It is not necessary that adverse effects on the child manifest themselves before a court can alter custody. See Perdue, 76 N.C. App. at 601, 334 S.E.2d at 87 (permitting change in custody where evidence showed that child “will be adversely affected if custody is not changed”). It is sufficient if the changed circumstances show that the child will likely or probably be adversely affected. See Uniform Marriage and Divorce Act § 409(b)(3), 9A U.L.A. 628 (1987) (child must be seriously endangered before modification allowed). It is neither “necessary nor desirable to wait until the child is actually harmed to make a change” in custody. Domigues v. Johnson, 593 A.2d 1133, 1139 (Md. 1991). However, evidence of “speculation or conjecture that a detrimental change may take place sometime in the future” will not support a change in custody. Wehlau, 75 N.C. App. at 599, 331 S.E.2d at 225.
[2, 3] Turning to the specific question before us, a change in a custodial parent’s residence is not itself a substantial change in circumstances justifying a modification of a custody decree. Gordon, 46 N.C. App. at 500, 265 S.E.2d at 428; Kelly v. Kelly, 77 N.C. App. 632, 636, 335 S.E.2d 780, 783 (1985); O’Briant v. O’Briant, 70 N.C. App. 360, 370, 320 S.E.2d 277, 284 (1984), rev’d on other grounds, 313 N.C. 432, 329 S.E.2d 370 (1985); Searl, 34 N.C. App. *79at 587, 239 S.E.2d at 308. If, however, the relocation is detrimental to the child’s welfare, the change in residence of the custodial parent is a substantial change in circumstances and supports a modification of custody. Gordon, 46 N.C. App. at 500, 265 S.E.2d at 428. Likewise, if there is competent evidence that a proposed relocation of the custodial parent’s residence will likely or probably adversely affect the welfare of the child, this evidence will support, in the event the move occurs, a finding of changed circumstances, which would then necessitate a “best interest” analysis. If, however, the evidence does not reveal any likely or probable adverse effect on the welfare of the child, the relocation of the child must be allowed and the visitation privileges modified.
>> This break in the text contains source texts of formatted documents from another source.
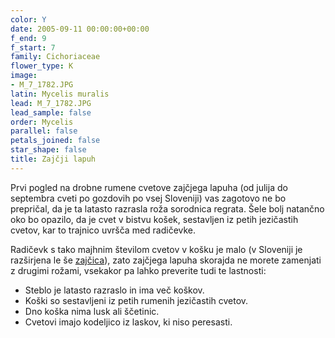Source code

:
 ```yaml
---
color: Y
date: 2005-09-11 00:00:00+00:00
f_end: 9
f_start: 7
family: Cichoriaceae
flower_type: K
image:
- M_7_1782.JPG
latin: Mycelis muralis
lead: M_7_1782.JPG
lead_sample: false
order: Mycelis
parallel: false
petals_joined: false
star_shape: false
title: Zajčji lapuh
---
```

Prvi pogled na drobne rumene cvetove zajčjega lapuha (od julija do septembra cveti po gozdovih po vsej Sloveniji) vas zagotovo ne bo prepričal, da je ta latasto razrasla roža sorodnica regrata. Šele bolj natančno oko bo opazilo, da je cvet v bistvu košek, sestavljen iz petih jezičastih cvetov, kar to trajnico uvršča med radičevke.

Radičevk s tako majhnim številom cvetov v košku je malo (v Sloveniji je razširjena le še [zajčica](../prenanthespurpurea/)), zato zajčjega lapuha skorajda ne morete zamenjati z drugimi rožami, vsekakor pa lahko preverite tudi te lastnosti:

-   Steblo je latasto razraslo in ima več koškov.
-   Koški so sestavljeni iz petih rumenih jezičastih cvetov.
-   Dno koška nima lusk ali ščetinic.
-   Cvetovi imajo kodeljico iz laskov, ki niso peresasti.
 In the present case, the trial court found that because of the close relationship between Father and the child and the close relationship between Mother and the child, and because of the “severe problems” of both parents, that the child needed the input of both parents to the degree provided by the current custody-visitation arrangement and that any change in that arrangement would be detrimental to the child. Although there is evidence to the contrary in the record, there is some competent evidence to support this finding and this Court is bound thereby. Crosby, 272 N.C. at 238, 158 S.E.2d at 80. Accordingly, Father has met his burden of showing that the proposed relocation of Mother and child to California would likely adversely affect the welfare of the child, and thus the “best interest” question was properly before the trial court.
We note that althoughvit is not so as a matter of law, it will be a rare case where the child will not be adversely affected when a relocation of the custodial parent and child requires substantial alteration of a successful custody-visitation arrangement in which both parents have substantial contact with the child.
 The trial court concluded that the proposed move of Mother and child to California was not in the best interest of the child. In making the best interest decision, the trial court is vested with broad discretion and can be reversed only upon a showing of abuse of discretion. In re Custody of Peal, 305 N.C. 640, 645-46, 290 S.E.2d 664, 667 (1982). In exercising its discretion in determining *80the best interest of the child in a relocation case, factors appropriately considered by the trial court include but are not limited to: the advantages of the relocation in terms of its capacity to improve the life of the child; the motives of the custodial parent in seeking the move; the likelihood that the custodial parent will comply with visitation orders when he or she is no longer subject to the jurisdiction of the courts of North Carolina; the integrity of the noncustodial parent in resisting the relocation; and the likelihood that a realistic visitation schedule can be arranged which will preserve and foster the parental relationship with the noncustodial parent. See generally, D’Onofrio v. D’Onofrio, 365 A.2d 27, 30 (N.J. Super. 1976). Although most relocations will present both advantages and disadvantages for the child, when the disadvantages are outweighed by the advantages, as determined and weighed by the trial court, the trial court is well within its discretion to permit the relocation.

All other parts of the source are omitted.